Anyway, here’s the question:

This is going to sound like a bizarre question, but is littering actually evil? We got this comment on the page and I don’t even know where to begin answering it. We have had a few doozies lately. I am not sure if it is us causing the confusion or what?

The question whether littering is evil is not as bizarre as it might first appear.  It’s actually a somewhat higher level than debating how many angels can dance on the head of a pin.

First, of course, you have the distinction between “objective evil” and “unintended evil.”  An objective evil is something that is inherently wrong, like murder or theft.  These are always wrong, although often legitimate discussions take place as to whether all killing is murder, or all involuntary conversion is theft.

An unintended evil is something that is not objectively evil, but can have unintended — or intended! — evil consequences.  Or it can be completely innocuous, depending on what happens because of what you did, or why you did it.  Littering falls into this category.

For example, if you threw your banana peel away without thinking and somebody slipped on it and broke a leg, you didn’t intend evil, but evil occurred because of what you did.  The law takes this into account.  You are “liable” for the damage you caused, but not “guilty” of a crime.  You are responsible for repairing the damage you did, but you would not be punished — unless 1) throwing banana peels away was illegal, or 2) you refused to repair the damage you did.

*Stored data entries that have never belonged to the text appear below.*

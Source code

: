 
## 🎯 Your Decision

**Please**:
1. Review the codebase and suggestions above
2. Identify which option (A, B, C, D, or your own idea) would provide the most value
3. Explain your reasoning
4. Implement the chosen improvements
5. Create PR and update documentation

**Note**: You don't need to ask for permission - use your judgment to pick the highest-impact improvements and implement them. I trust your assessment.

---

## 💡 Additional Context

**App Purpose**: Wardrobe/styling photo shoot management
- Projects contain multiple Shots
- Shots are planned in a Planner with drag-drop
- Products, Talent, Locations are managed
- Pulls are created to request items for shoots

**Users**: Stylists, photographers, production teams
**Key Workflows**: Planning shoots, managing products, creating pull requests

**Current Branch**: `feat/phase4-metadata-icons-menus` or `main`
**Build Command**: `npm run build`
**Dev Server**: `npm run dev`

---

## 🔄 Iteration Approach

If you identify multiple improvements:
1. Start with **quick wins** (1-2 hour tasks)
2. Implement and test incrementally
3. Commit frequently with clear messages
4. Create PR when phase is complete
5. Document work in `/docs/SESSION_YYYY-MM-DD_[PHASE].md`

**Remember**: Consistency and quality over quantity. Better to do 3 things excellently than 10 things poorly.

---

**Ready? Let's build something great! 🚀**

What if you threw the banana peel in the path of an enemy in order to cause your enemy to break a leg?  Now you’ve done something objectively evil, and littering takes on that aspect.

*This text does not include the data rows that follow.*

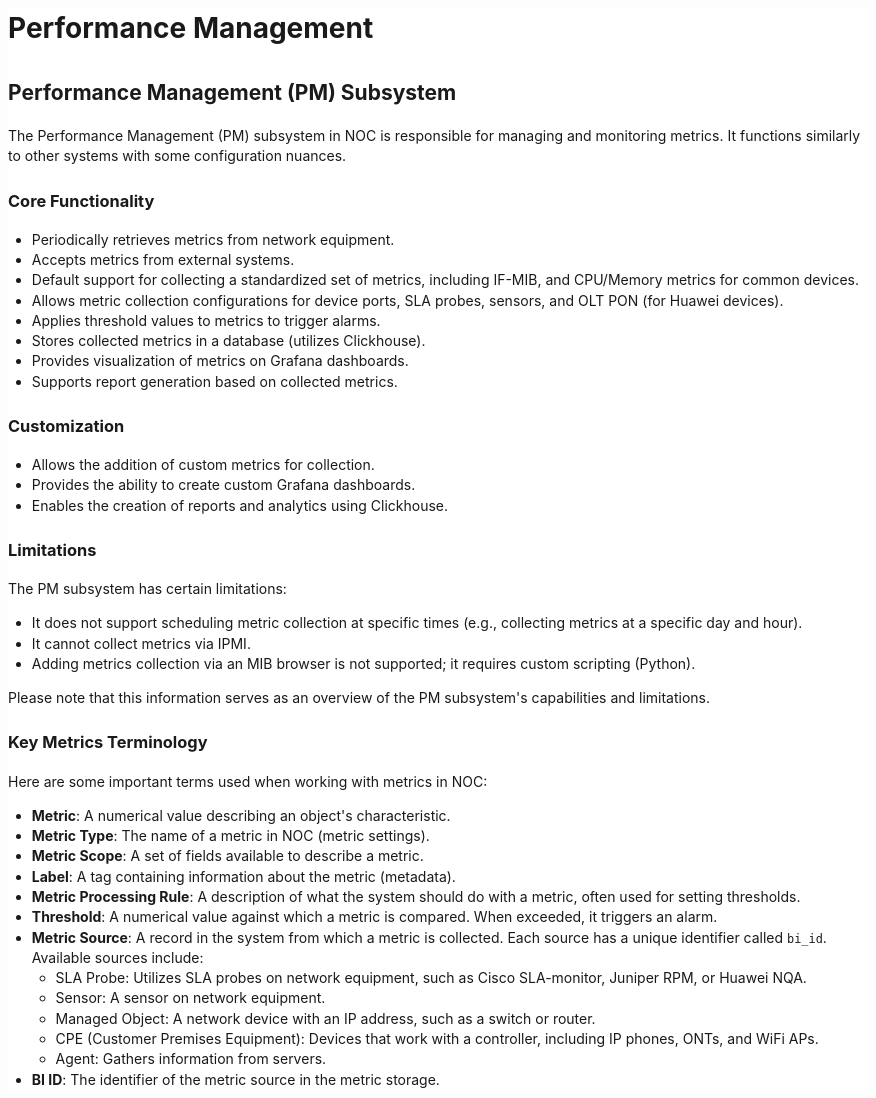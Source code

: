 # Performance Management

## Performance Management (PM) Subsystem

The Performance Management (PM) subsystem in NOC is responsible for managing and monitoring metrics. It functions similarly to other systems with some configuration nuances.

### Core Functionality

- Periodically retrieves metrics from network equipment.
- Accepts metrics from external systems.
- Default support for collecting a standardized set of metrics, including IF-MIB, and CPU/Memory metrics for common devices.
- Allows metric collection configurations for device ports, SLA probes, sensors, and OLT PON (for Huawei devices).
- Applies threshold values to metrics to trigger alarms.
- Stores collected metrics in a database (utilizes Clickhouse).
- Provides visualization of metrics on Grafana dashboards.
- Supports report generation based on collected metrics.

### Customization

- Allows the addition of custom metrics for collection.
- Provides the ability to create custom Grafana dashboards.
- Enables the creation of reports and analytics using Clickhouse.

### Limitations

The PM subsystem has certain limitations:

- It does not support scheduling metric collection at specific times (e.g., collecting metrics at a specific day and hour).
- It cannot collect metrics via IPMI.
- Adding metrics collection via an MIB browser is not supported; it requires custom scripting (Python).

Please note that this information serves as an overview of the PM subsystem's capabilities and limitations.

### Key Metrics Terminology

Here are some important terms used when working with metrics in NOC:

- **Metric**: A numerical value describing an object's characteristic.
- **Metric Type**: The name of a metric in NOC (metric settings).
- **Metric Scope**: A set of fields available to describe a metric.
- **Label**: A tag containing information about the metric (metadata).
- **Metric Processing Rule**: A description of what the system should do with a metric, often used for setting thresholds.
- **Threshold**: A numerical value against which a metric is compared. When exceeded, it triggers an alarm.
- **Metric Source**: A record in the system from which a metric is collected. Each source has a unique identifier called `bi_id`. Available sources include:
  - SLA Probe: Utilizes SLA probes on network equipment, such as Cisco SLA-monitor, Juniper RPM, or Huawei NQA.
  - Sensor: A sensor on network equipment.
  - Managed Object: A network device with an IP address, such as a switch or router.
  - CPE (Customer Premises Equipment): Devices that work with a controller, including IP phones, ONTs, and WiFi APs.
  - Agent: Gathers information from servers.
- **BI ID**: The identifier of the metric source in the metric storage.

Suppose, however, that you are near a farmer’s field and he asks you to dispose of your banana peel there so it will fertilize the soil.  The same act now becomes virtuous.

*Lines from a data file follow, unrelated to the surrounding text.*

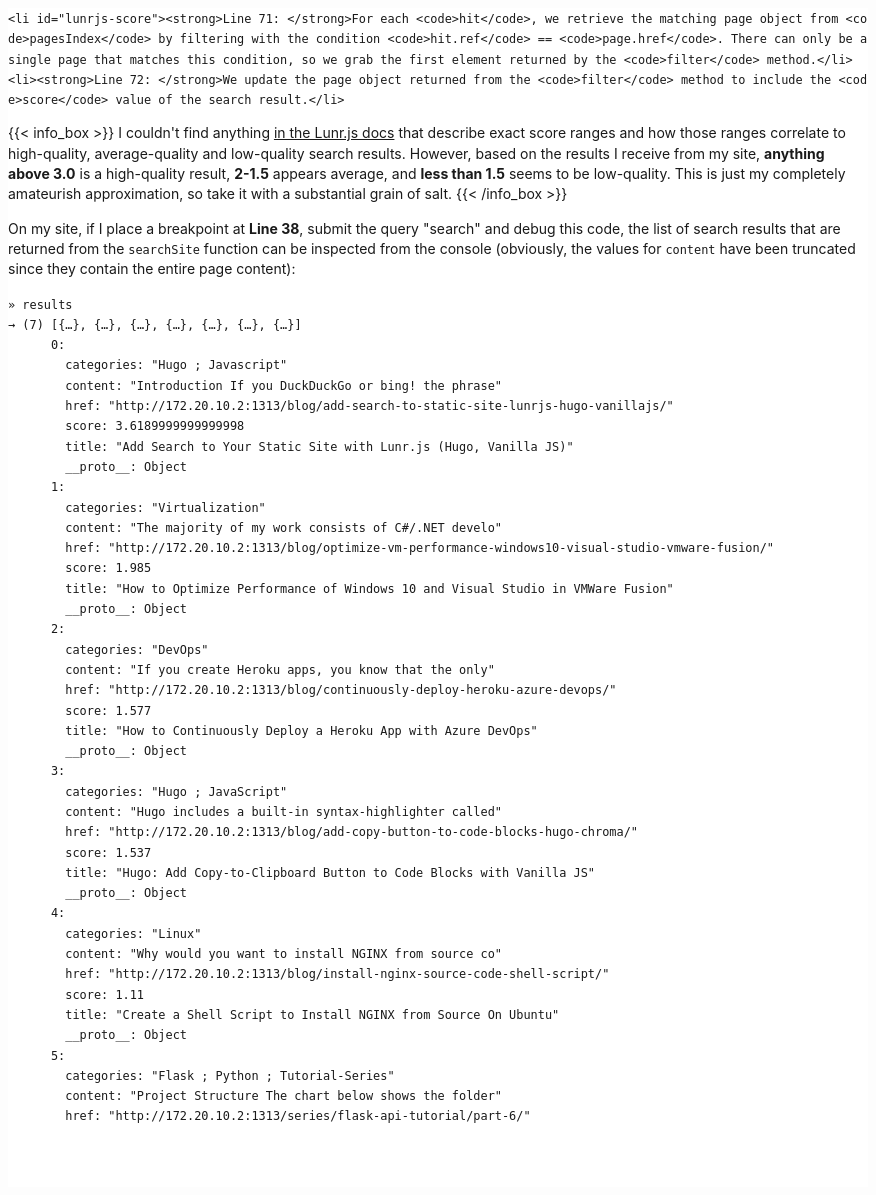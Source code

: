     <li id="lunrjs-score"><strong>Line 71: </strong>For each <code>hit</code>, we retrieve the matching page object from <code>pagesIndex</code> by filtering with the condition <code>hit.ref</code> == <code>page.href</code>. There can only be a single page that matches this condition, so we grab the first element returned by the <code>filter</code> method.</li>
    <li><strong>Line 72: </strong>We update the page object returned from the <code>filter</code> method to include the <code>score</code> value of the search result.</li>
{{< info_box >}}
I couldn't find anything [in the Lunr.js docs](https://lunrjs.com/guides/searching.html#scoring) that describe exact score ranges and how those ranges correlate to high-quality, average-quality and low-quality search results. However, based on the results I receive from my site, **anything above 3.0** is a high-quality result, **2-1.5** appears average, and **less than 1.5** seems to be low-quality. This is just my completely amateurish approximation, so take it with a substantial grain of salt.
{{< /info_box >}}
  </ul>
</div>

On my site, if I place a breakpoint at **Line 38**, submit the query "search" and debug this code, the list of search results that are returned from the `searchSite` function can be inspected from the console (obviously, the values for `content` have been truncated since they contain the entire page content):

<pre><code><span class="cmd-prompt">&raquo;</span> <span class="cmd-input">results</span>
<span class="cmd-prompt">&#8594;</span> <span class="cmd-results">(7) [{…}, {…}, {…}, {…}, {…}, {…}, {…}]
      0:
        categories: "Hugo ; Javascript"
        content: "Introduction If you DuckDuckGo or bing! the phrase"
        href: "http://172.20.10.2:1313/blog/add-search-to-static-site-lunrjs-hugo-vanillajs/"
        <span class="bold-text goldenrod">score: 3.6189999999999998</span>
        title: "Add Search to Your Static Site with Lunr.js (Hugo, Vanilla JS)"
        __proto__: Object
      1:
        categories: "Virtualization"
        content: "The majority of my work consists of C#/.NET develo"
        href: "http://172.20.10.2:1313/blog/optimize-vm-performance-windows10-visual-studio-vmware-fusion/"
        <span class="bold-text goldenrod">score: 1.985</span>
        title: "How to Optimize Performance of Windows 10 and Visual Studio in VMWare Fusion"
        __proto__: Object
      2:
        categories: "DevOps"
        content: "If you create Heroku apps, you know that the only"
        href: "http://172.20.10.2:1313/blog/continuously-deploy-heroku-azure-devops/"
        <span class="bold-text goldenrod">score: 1.577</span>
        title: "How to Continuously Deploy a Heroku App with Azure DevOps"
        __proto__: Object
      3:
        categories: "Hugo ; JavaScript"
        content: "Hugo includes a built-in syntax-highlighter called"
        href: "http://172.20.10.2:1313/blog/add-copy-button-to-code-blocks-hugo-chroma/"
        <span class="bold-text goldenrod">score: 1.537</span>
        title: "Hugo: Add Copy-to-Clipboard Button to Code Blocks with Vanilla JS"
        __proto__: Object
      4:
        categories: "Linux"
        content: "Why would you want to install NGINX from source co"
        href: "http://172.20.10.2:1313/blog/install-nginx-source-code-shell-script/"
        <span class="bold-text goldenrod">score: 1.11</span>
        title: "Create a Shell Script to Install NGINX from Source On Ubuntu"
        __proto__: Object
      5:
        categories: "Flask ; Python ; Tutorial-Series"
        content: "Project Structure The chart below shows the folder"
        href: "http://172.20.10.2:1313/series/flask-api-tutorial/part-6/"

The same could not be said if everybody and his brother tossed their garbage anywhere they wanted.  Places would quickly become uninhabitable.  Maybe nobody intends harm, and each individual act is immaterial, but the effect is such that littering must be prosecuted so that there won’t be a bad example and trash build up to an unbearable extent.  And stink.

Finally, suppose you toss away the banana peel and there is no harm intended or done.  The act is neither good nor evil.  It just is.

So this is where you get the lawyer’s response: “It depends. . . .”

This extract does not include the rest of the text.